Required action >>
One number, and no other words, should make up the answer: how many lines of the listing contain the string "scroll".

[Exercise inputs — start]

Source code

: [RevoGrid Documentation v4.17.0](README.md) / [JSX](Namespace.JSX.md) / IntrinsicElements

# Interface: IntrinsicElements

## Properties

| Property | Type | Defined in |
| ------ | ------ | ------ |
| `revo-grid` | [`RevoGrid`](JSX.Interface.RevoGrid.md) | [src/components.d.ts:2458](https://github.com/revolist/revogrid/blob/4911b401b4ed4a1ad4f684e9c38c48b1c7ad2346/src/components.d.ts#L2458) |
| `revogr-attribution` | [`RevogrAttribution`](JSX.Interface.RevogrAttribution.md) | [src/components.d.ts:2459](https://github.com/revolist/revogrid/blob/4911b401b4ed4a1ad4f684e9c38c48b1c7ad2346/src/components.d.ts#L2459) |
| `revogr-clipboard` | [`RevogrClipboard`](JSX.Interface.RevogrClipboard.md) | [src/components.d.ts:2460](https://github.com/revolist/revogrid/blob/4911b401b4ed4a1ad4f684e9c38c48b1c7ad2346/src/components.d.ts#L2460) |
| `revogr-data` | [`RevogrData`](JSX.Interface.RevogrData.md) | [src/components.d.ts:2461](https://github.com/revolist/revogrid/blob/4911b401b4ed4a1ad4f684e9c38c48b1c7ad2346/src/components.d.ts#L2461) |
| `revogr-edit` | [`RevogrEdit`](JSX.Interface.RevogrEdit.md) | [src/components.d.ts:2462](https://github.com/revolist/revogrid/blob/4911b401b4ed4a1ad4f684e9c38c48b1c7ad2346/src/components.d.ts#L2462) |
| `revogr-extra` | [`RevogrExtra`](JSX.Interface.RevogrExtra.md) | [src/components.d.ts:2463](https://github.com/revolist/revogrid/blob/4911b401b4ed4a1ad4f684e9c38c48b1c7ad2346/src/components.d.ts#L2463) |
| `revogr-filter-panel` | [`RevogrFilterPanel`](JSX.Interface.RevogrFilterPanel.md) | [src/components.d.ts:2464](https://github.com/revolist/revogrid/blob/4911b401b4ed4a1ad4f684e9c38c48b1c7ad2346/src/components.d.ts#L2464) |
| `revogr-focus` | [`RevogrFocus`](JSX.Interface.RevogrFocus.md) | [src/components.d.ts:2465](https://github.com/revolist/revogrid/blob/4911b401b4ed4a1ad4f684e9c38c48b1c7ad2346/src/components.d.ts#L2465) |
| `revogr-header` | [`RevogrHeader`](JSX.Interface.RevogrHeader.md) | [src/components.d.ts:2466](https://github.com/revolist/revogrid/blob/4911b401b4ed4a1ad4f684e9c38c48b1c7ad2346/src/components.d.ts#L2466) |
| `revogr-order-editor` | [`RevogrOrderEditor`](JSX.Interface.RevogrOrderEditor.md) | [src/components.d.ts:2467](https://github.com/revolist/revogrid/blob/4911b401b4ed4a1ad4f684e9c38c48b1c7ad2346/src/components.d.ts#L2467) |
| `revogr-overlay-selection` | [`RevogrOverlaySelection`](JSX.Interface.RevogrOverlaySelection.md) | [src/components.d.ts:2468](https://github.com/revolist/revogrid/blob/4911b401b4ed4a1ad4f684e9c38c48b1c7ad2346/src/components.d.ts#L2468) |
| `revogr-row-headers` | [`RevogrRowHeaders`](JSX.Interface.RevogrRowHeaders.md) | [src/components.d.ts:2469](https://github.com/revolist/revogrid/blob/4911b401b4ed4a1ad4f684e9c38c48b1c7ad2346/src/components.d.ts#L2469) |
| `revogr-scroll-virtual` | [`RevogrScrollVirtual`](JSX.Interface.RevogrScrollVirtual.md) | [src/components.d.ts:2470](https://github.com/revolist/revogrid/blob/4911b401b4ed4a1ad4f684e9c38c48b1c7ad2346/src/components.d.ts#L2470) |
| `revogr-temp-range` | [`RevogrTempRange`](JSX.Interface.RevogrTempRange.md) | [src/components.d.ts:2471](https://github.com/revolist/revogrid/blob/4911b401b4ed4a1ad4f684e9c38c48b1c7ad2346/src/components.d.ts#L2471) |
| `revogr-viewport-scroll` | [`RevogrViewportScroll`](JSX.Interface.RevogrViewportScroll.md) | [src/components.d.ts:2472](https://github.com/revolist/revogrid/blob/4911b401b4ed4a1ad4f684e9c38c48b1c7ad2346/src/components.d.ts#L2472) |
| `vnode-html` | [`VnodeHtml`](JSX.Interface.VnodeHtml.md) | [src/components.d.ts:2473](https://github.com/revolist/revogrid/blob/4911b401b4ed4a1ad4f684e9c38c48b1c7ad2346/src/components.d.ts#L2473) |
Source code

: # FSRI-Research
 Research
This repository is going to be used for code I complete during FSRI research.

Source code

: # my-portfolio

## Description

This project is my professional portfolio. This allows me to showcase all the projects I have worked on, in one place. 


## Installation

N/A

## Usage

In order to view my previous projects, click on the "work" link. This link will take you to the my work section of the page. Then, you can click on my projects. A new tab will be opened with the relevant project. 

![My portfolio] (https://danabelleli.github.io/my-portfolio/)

[Exercise inputs — finish]

Answer section >>
2